David J. Weber, Book Reviw Editor

Emperor Norton of San Francisco. By William M. Kramer, Santa Monica: Norton B. Stern Publisher, 1974. $8.00.

Reviewed by Abraham P. Nasatir, Emeritus Professor of History, San Diego State University.

Norton I, Emperor of the United States of America, and Protector of Mexico, is well known in the annals of California’s El Dorado history. Born Joshua Abraham Norton in 1819, he reached San Francisco in December, 1849, entered business and real estate, and made money. In attempting to control the rice market, he lost his wealth and faded into obscurity in 1853. However, in 1857, he emerged as Emperor of the United States. As such, and as Protector of Mexico (a title he dropped during the period of Maximilian), he issued proclamations, wore Emperor’s dress, sword and plume. The Civil War bothered him, and he “dissolved” the Union by a proclamation on July 12, 1860. He declared a blockade, and issued a mandate to Protestant and Catholic churches to publicly ordain him as Emperor in June, 1862. His proclamations were issued in excellent English, and several bore upon foreign relations. He desired to visit Sacramento while the legislature was in session, but the river transportation denied him passage, and he declared a blockade of the river.

Norton I lived a simple life. He visited churches of all denominations, but followed none ritualistically. Deeply interested in higher education, he frequently visited the University. He was fond of children.

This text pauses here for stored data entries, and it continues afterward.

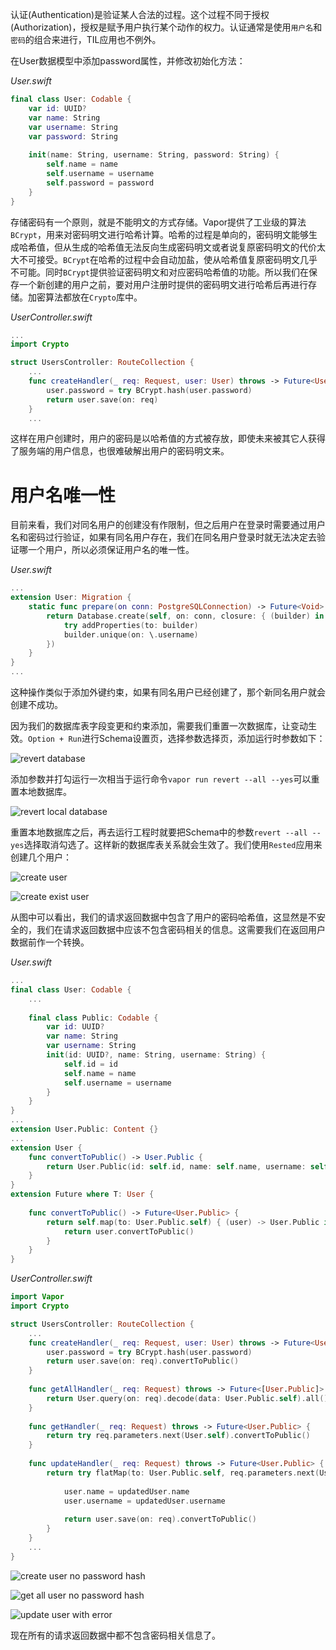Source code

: 认证(Authentication)是验证某人合法的过程。这个过程不同于授权(Authorization)，授权是赋予用户执行某个动作的权力。认证通常是使用`用户名`和`密码`的组合来进行，TIL应用也不例外。

在User数据模型中添加password属性，并修改初始化方法：

*User.swift*
```swift 
final class User: Codable {
    var id: UUID?
    var name: String
    var username: String
    var password: String
    
    init(name: String, username: String, password: String) {
        self.name = name
        self.username = username
        self.password = password
    }
}
```

存储密码有一个原则，就是不能明文的方式存储。Vapor提供了工业级的算法`BCrypt`，用来对密码明文进行哈希计算。哈希的过程是单向的，密码明文能够生成哈希值，但从生成的哈希值无法反向生成密码明文或者说复原密码明文的代价太大不可接受。`BCrypt`在哈希的过程中会自动加盐，使从哈希值复原密码明文几乎不可能。同时`BCrypt`提供验证密码明文和对应密码哈希值的功能。所以我们在保存一个新创建的用户之前，要对用户注册时提供的密码明文进行哈希后再进行存储。加密算法都放在`Crypto`库中。

*UserController.swift*
```swift
...
import Crypto

struct UsersController: RouteCollection {
    ...
    func createHandler(_ req: Request, user: User) throws -> Future<User> {
        user.password = try BCrypt.hash(user.password)
        return user.save(on: req)
    }
    ...
```
这样在用户创建时，用户的密码是以哈希值的方式被存放，即使未来被其它人获得了服务端的用户信息，也很难破解出用户的密码明文来。

# 用户名唯一性
目前来看，我们对同名用户的创建没有作限制，但之后用户在登录时需要通过用户名和密码过行验证，如果有同名用户存在，我们在同名用户登录时就无法决定去验证哪一个用户，所以必须保证用户名的唯一性。

*User.swift*
```swift
...
extension User: Migration {
    static func prepare(on conn: PostgreSQLConnection) -> Future<Void> {
        return Database.create(self, on: conn, closure: { (builder) in
            try addProperties(to: builder)
            builder.unique(on: \.username)
        })
    }
}
...
```
这种操作类似于添加外键约束，如果有同名用户已经创建了，那个新同名用户就会创建不成功。

因为我们的数据库表字段变更和约束添加，需要我们重置一次数据库，让变动生效。`Option + Run`进行Schema设置页，选择参数选择页，添加运行时参数如下：

![revert database](assets/xcode-revert-all-yes.png)

添加参数并打勾运行一次相当于运行命令`vapor run revert --all --yes`可以重置本地数据库。

![revert local database](assets/revert-local-database.png)

重置本地数据库之后，再去运行工程时就要把Schema中的参数`revert --all --yes`选择取消勾选了。这样新的数据库表关系就会生效了。我们使用`Rested`应用来创建几个用户：

![create user](assets/create-user.png)

![create exist user](assets/create-exist-user.png)


从图中可以看出，我们的请求返回数据中包含了用户的密码哈希值，这显然是不安全的，我们在请求返回数据中应该不包含密码相关的信息。这需要我们在返回用户数据前作一个转换。

*User.swift*
```swift
...
final class User: Codable {
    ...
    
    final class Public: Codable {
        var id: UUID?
        var name: String
        var username: String
        init(id: UUID?, name: String, username: String) {
            self.id = id
            self.name = name
            self.username = username
        }
    }
}
...
extension User.Public: Content {}
...
extension User {
    func convertToPublic() -> User.Public {
        return User.Public(id: self.id, name: self.name, username: self.username)
    }
}
extension Future where T: User {
    
    func convertToPublic() -> Future<User.Public> {
        return self.map(to: User.Public.self) { (user) -> User.Public in
            return user.convertToPublic()
        }
    }
}
```

*UserController.swift*
```swift
import Vapor
import Crypto

struct UsersController: RouteCollection {
    ...
    func createHandler(_ req: Request, user: User) throws -> Future<User.Public> {
        user.password = try BCrypt.hash(user.password)
        return user.save(on: req).convertToPublic()
    }
    
    func getAllHandler(_ req: Request) throws -> Future<[User.Public]> {
        return User.query(on: req).decode(data: User.Public.self).all()
    }
    
    func getHandler(_ req: Request) throws -> Future<User.Public> {
        return try req.parameters.next(User.self).convertToPublic()
    }
    
    func updateHandler(_ req: Request) throws -> Future<User.Public> {
        return try flatMap(to: User.Public.self, req.parameters.next(User.self), req.content.decode(User.self)) { (user, updatedUser) -> Future<User.Public> in
            
            user.name = updatedUser.name
            user.username = updatedUser.username
            
            return user.save(on: req).convertToPublic()
        }
    }
    ...
}
```

![create user no password hash](assets/create-user-no-password-hash.png)

![get all user no password hash](assets/get-all-users-no-password-hash.png)

![update user with error](assets/update-user-with-error.png)

现在所有的请求返回数据中都不包含密码相关信息了。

Much has been written about Emperor Norton in a humorous fashion. There are many jokes and myths about him. However, little has been published about him (within the last thirty years) of any serious biographical nature. He died of a heart attack. He was penniless, and he was buried at the expense of the Emperor Norton Memorial Association. He was legend, even to the extent of having two funerals, the second in 1930.

Will Kramer, who doubles as a rabbi and a professor, submerged himself in all that has been published about Norton. He digested and uncovered much new material, especially in the Jewish and Anglo-Jewish publications about Norton. Will Kramer was perplexed by the fact that Joshua Abraham, born a Jew, was not accepted by the Jews of San Francisco, who refused to bury him, which is most unusual for Jews. Rabbi Kramer tells us much about the Jews of San Francisco at the time; he tries to explain why Norton was denied a basic Jewish service. He re-examined the legend of Emperor Norton with an eye for something other than humor. He has drawn a much older, and more universal legend of the “Wandering Jew.” The author believes that San Francisco’s “Emperor” was a fallen merchant prince who rose to new heights as a majestic mendicant.

Rabbi Kramer uses psychology and sociology as vehicles for his research into the life of the Emperor, placing him in the context of Christian and Jewish ethnic feelings. As the book’s advertisement blurb correctly states: “His very presence gave character to the Golden Empire over which he reigned, but did not rule.” Kramer tells the manner in which Californians treated Norton as a “touchstone of frontier values and San Francisco cosmopolitanism.” His work is history, while retaining the joy and flavor of the myth. It is also the essential study of California’s most famous eccentric.

This small volume contains a foreword by Peter A. Evans of the California Historical Society. It also has many illustrations, and is fully documented. It does not have a formal bibliography, or index. Two burials of a Jew without a Jewish service, fantasy and legend: Christian and Jew can all profit from reading this small volume on California’s only “reigning monarch!”